» Extracted data
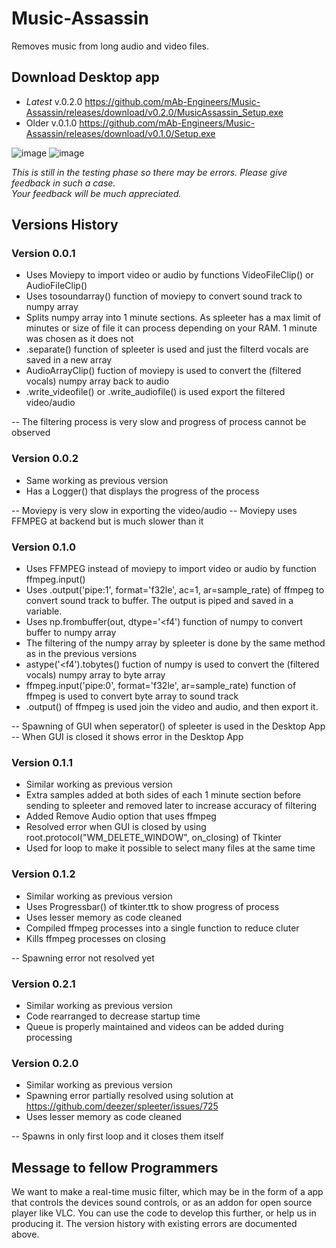 # Music-Assassin
Removes music from long audio and video files.

## Download Desktop app
- *Latest* v.0.2.0  https://github.com/mAb-Engineers/Music-Assassin/releases/download/v0.2.0/MusicAssassin_Setup.exe
- Older    v.0.1.0 https://github.com/mAb-Engineers/Music-Assassin/releases/download/v0.1.0/Setup.exe


![image](https://user-images.githubusercontent.com/110847037/230733812-03edbc6c-6d24-4def-a3aa-8cd9255cadc2.png)            ![image](https://user-images.githubusercontent.com/110847037/230733834-bb4d8aa4-c7ae-43b3-924c-49ca1a3209a9.png)


*This is still in the testing phase so there may be errors. Please give feedback in such a case.  
Your feedback will be much appreciated.*

## Versions History

### Version 0.0.1
- Uses Moviepy to import video or audio by functions VideoFileClip() or AudioFileClip()
- Uses tosoundarray() function of moviepy to convert sound track to numpy array
- Splits numpy array into 1 minute sections. As spleeter has a max limit of minutes or size of file it can process depending on your RAM. 1 minute was chosen as it does not 
- .separate() function of spleeter is used and just the filterd vocals are saved in a new array
- AudioArrayClip() fuction of moviepy is used to convert the (filtered vocals) numpy array back to audio
- .write_videofile() or .write_audiofile() is used export the filtered video/audio

-- The filtering process is very slow and progress of process cannot be observed 

### Version 0.0.2
- Same working as previous version
- Has a Logger() that displays the progress of the process

-- Moviepy is very slow in exporting the video/audio
-- Moviepy uses FFMPEG at backend but is much slower than it

### Version 0.1.0
- Uses FFMPEG instead of moviepy to import video or audio by function ffmpeg.input()
- Uses .output('pipe:1', format='f32le', ac=1, ar=sample_rate) of ffmpeg to convert sound track to buffer. The output is piped and saved in a variable.
- Uses np.frombuffer(out, dtype='<f4') function of numpy to convert buffer to numpy array
- The filtering of the numpy array by spleeter is done by the same method as in the previous versions
- astype('<f4').tobytes() fuction of numpy is used to convert the (filtered vocals) numpy array to byte array
- ffmpeg.input('pipe:0', format='f32le', ar=sample_rate) function of ffmpeg is used to convert byte array to sound track
- .output() of ffmpeg is used join the video and audio, and then export it.

-- Spawning of GUI when seperator() of spleeter is used in the Desktop App
-- When GUI is closed it shows error in the Desktop App

### Version 0.1.1
- Similar working as previous version 
- Extra samples added at both sides of each 1 minute section before sending to spleeter and removed later to increase accuracy of filtering
- Added Remove Audio option that uses ffmpeg 
- Resolved error when GUI is closed by using root.protocol("WM_DELETE_WINDOW", on_closing) of Tkinter
- Used for loop to make it possible to select many files at the same time

### Version 0.1.2
- Similar working as previous version 
- Uses Progressbar() of tkinter.ttk to show progress of process
- Uses lesser memory as code cleaned
- Compiled ffmpeg processes into a single function to reduce cluter
- Kills ffmpeg processes on closing

-- Spawning error not resolved yet

### Version 0.2.1
- Similar working as previous version 
- Code rearranged to decrease startup time
- Queue is properly maintained and videos can be added during processing

### Version 0.2.0
- Similar working as previous version 
- Spawning error partially resolved using solution at https://github.com/deezer/spleeter/issues/725
- Uses lesser memory as code cleaned

-- Spawns in only first loop and it closes them itself


## Message to fellow Programmers
We want to make a real-time music filter, which may be in the form of a app that controls the devices sound controls, or as an addon for open source player like VLC.
You can use the code to develop this further, or help us in producing it. The version history with existing errors are documented above.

» Aim of the exercise
Except for the pictures, return every line of the material exactly.

» Completed task
 # Music-Assassin
Removes music from long audio and video files.

## Download Desktop app
- *Latest* v.0.2.0  https://github.com/mAb-Engineers/Music-Assassin/releases/download/v0.2.0/MusicAssassin_Setup.exe
- Older    v.0.1.0 https://github.com/mAb-Engineers/Music-Assassin/releases/download/v0.1.0/Setup.exe


![image](https://user-images.githubusercontent.com/110847037/230733812-03edbc6c-6d24-4def-a3aa-8cd9255cadc2.png)            ![image](https://user-images.githubusercontent.com/110847037/230733834-bb4d8aa4-c7ae-43b3-924c-49ca1a3209a9.png)


*This is still in the testing phase so there may be errors. Please give feedback in such a case.  
Your feedback will be much appreciated.*

## Versions History

### Version 0.0.1
- Uses Moviepy to import video or audio by functions VideoFileClip() or AudioFileClip()
- Uses tosoundarray() function of moviepy to convert sound track to numpy array
- Splits numpy array into 1 minute sections. As spleeter has a max limit of minutes or size of file it can process depending on your RAM. 1 minute was chosen as it does not 
- .separate() function of spleeter is used and just the filterd vocals are saved in a new array
- AudioArrayClip() fuction of moviepy is used to convert the (filtered vocals) numpy array back to audio
- .write_videofile() or .write_audiofile() is used export the filtered video/audio

-- The filtering process is very slow and progress of process cannot be observed 

### Version 0.0.2
- Same working as previous version
- Has a Logger() that displays the progress of the process

-- Moviepy is very slow in exporting the video/audio
-- Moviepy uses FFMPEG at backend but is much slower than it

### Version 0.1.0
- Uses FFMPEG instead of moviepy to import video or audio by function ffmpeg.input()
- Uses .output('pipe:1', format='f32le', ac=1, ar=sample_rate) of ffmpeg to convert sound track to buffer. The output is piped and saved in a variable.
- Uses np.frombuffer(out, dtype='<f4') function of numpy to convert buffer to numpy array
- The filtering of the numpy array by spleeter is done by the same method as in the previous versions
- astype('<f4').tobytes() fuction of numpy is used to convert the (filtered vocals) numpy array to byte array
- ffmpeg.input('pipe:0', format='f32le', ar=sample_rate) function of ffmpeg is used to convert byte array to sound track
- .output() of ffmpeg is used join the video and audio, and then export it.

-- Spawning of GUI when seperator() of spleeter is used in the Desktop App
-- When GUI is closed it shows error in the Desktop App

### Version 0.1.1
- Similar working as previous version 
- Extra samples added at both sides of each 1 minute section before sending to spleeter and removed later to increase accuracy of filtering
- Added Remove Audio option that uses ffmpeg 
- Resolved error when GUI is closed by using root.protocol("WM_DELETE_WINDOW", on_closing) of Tkinter
- Used for loop to make it possible to select many files at the same time

### Version 0.1.2
- Similar working as previous version 
- Uses Progressbar() of tkinter.ttk to show progress of process
- Uses lesser memory as code cleaned
- Compiled ffmpeg processes into a single function to reduce cluter
- Kills ffmpeg processes on closing

-- Spawning error not resolved yet

### Version 0.2.1
- Similar working as previous version 
- Code rearranged to decrease startup time
- Queue is properly maintained and videos can be added during processing

### Version 0.2.0
- Similar working as previous version 
- Spawning error partially resolved using solution at https://github.com/deezer/spleeter/issues/725
- Uses lesser memory as code cleaned

-- Spawns in only first loop and it closes them itself


## Message to fellow Programmers
We want to make a real-time music filter, which may be in the form of a app that controls the devices sound controls, or as an addon for open source player like VLC.
You can use the code to develop this further, or help us in producing it. The version history with existing errors are documented above.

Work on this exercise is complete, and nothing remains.